W Kasisi wszystko wraca do normy!!!

Data dodania: 06.07.2021

Paczkę gorących — jak frytki z batatów — zdjęć siostra Mariola opatrzyła podpisem „migawki z życia po zmartwychwstaniu”. Z wirusem miał tu już kontakt chyba każdy. Na szczęście większość przeszła chorobę bez problemów. Wszystko wraca do normy!!! Siostra Jolanta, o którą martwiliśmy się najbardziej, dziś wybiera się na swój pierwszy spacer, podczas którego jak zwykle skontroluje, czy chłopaki dbają o obejście swoich domów. Wracają jej siły i poczucie humoru.

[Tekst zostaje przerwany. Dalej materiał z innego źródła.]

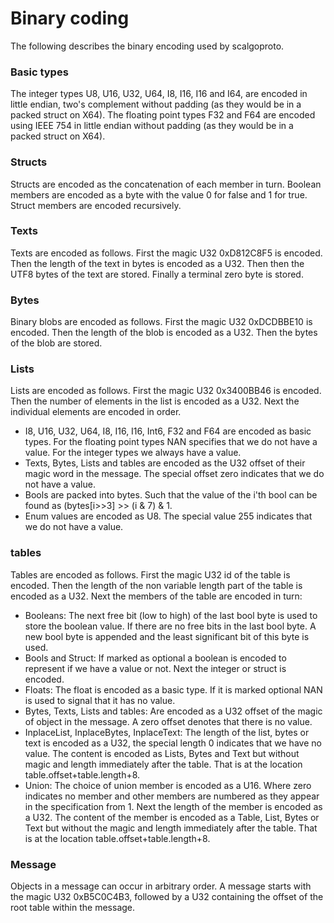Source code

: # Binary coding
The following describes the binary encoding used by scalgoproto.

### Basic types
The integer types U8, U16, U32, U64, I8, I16, I16 and I64, are encoded in little endian, two's complement without padding (as they would be in a packed struct on X64).
The floating point types F32 and F64 are encoded using IEEE 754 in little endian without padding (as they would be in a packed struct on X64).

### Structs
Structs are encoded as the concatenation of each member in turn. Boolean members are encoded as a byte with the value 0 for false and 1 for true. Struct members are encoded recursively.

### Texts
Texts are encoded as follows. First the magic U32 0xD812C8F5 is encoded. Then the length of the text in bytes is encoded as a U32. Then then the UTF8 bytes of the text are stored. Finally a terminal zero byte is stored.

### Bytes
Binary blobs are encoded as follows. First the magic U32 0xDCDBBE10 is encoded. Then the length of the blob is encoded as a U32. Then the bytes of the blob are stored.

### Lists
Lists are encoded as follows. First the magic U32 0x3400BB46 is encoded. Then the number of elements in the list is encoded as a U32. Next the individual elements are encoded in order.

* I8, U16, U32, U64, I8, I16, I16, Int6, F32 and F64 are encoded as basic types. For the floating point types NAN specifies that we do not have a value. For the integer types we always have a value.
* Texts, Bytes, Lists and tables are encoded as the U32 offset of their magic word in the message. The special offset zero indicates that we do not have a value.
* Bools are packed into bytes. Such that the value of the i'th bool can be found as (bytes[i>>3] >> (i & 7) & 1.
* Enum values are encoded as U8. The special value 255 indicates that we do not have a value.

### tables
Tables are encoded as follows. First the magic U32 id of the table is encoded. Then the length of the non variable length part of the table is encoded as a U32. Next the members of the table are encoded in turn:

* Booleans: The next free bit (low to high) of the last bool byte is used to store the boolean value. If there are no free bits in the last bool byte.  A new bool byte is appended and the least significant bit of this byte is used.
* Bools and Struct: If marked as optional a boolean is encoded to represent if we have a value or not. Next the integer or struct is encoded.
* Floats: The float is encoded as a basic type. If it is marked optional NAN is used to signal that it has no value.
* Bytes, Texts, Lists and tables: Are encoded as a U32 offset of the magic of object in the message.  A zero offset denotes that there is no value.
* InplaceList, InplaceBytes, InplaceText: The length of the list, bytes or text is encoded as a U32, the special length 0 indicates that we have no value. The content is encoded as Lists, Bytes and Text but without magic and length immediately after the table. That is at the location table.offset+table.length+8.
* Union: The choice of union member is encoded as a U16. Where zero indicates no member and other members are numbered as they appear in the specification from 1. Next the length of the member is encoded as a U32. The content of the member is encoded as a Table, List, Bytes or Text but without the magic and length immediately after the table. That is at the location table.offset+table.length+8.

### Message
Objects in a message can occur in arbitrary order.  A message starts with the magic U32 0xB5C0C4B3, followed by a U32 containing the offset of the root table within the message.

Kasisi na ostatniej prostej do post-covidowej rzeczywistości. Oczywiście wszyscy wciąż siedzą w domu. Zajęcia w szkołach zawieszone, władze szukają sposobu, by zaradzić gęstniejącemu w szpitalach tłumowi chorych. Wjazd do kraju jest ograniczony, ale dzięki Wam w Kasisi jak dotąd nie brakło niczego. Teraz musimy tylko pilnie odbudować zapasy leków, które w ostatnich dniach bardzo uszczuplił nam wirus. Nie są potrzebne w tej chwili, ale mogą się przydać w każdej. Dlatego nie ma na co czekać! Jeśli tylko możecie, wpadnijcie na medyczne zakupy i pomóżcie nam odbudować zapasy. To jeszcze nie koniec zagrożenia i nie możemy pozwolić sobie, by zabrakło najważniejszych medykamentów, kiedy brakuje miejsc w szpitalach.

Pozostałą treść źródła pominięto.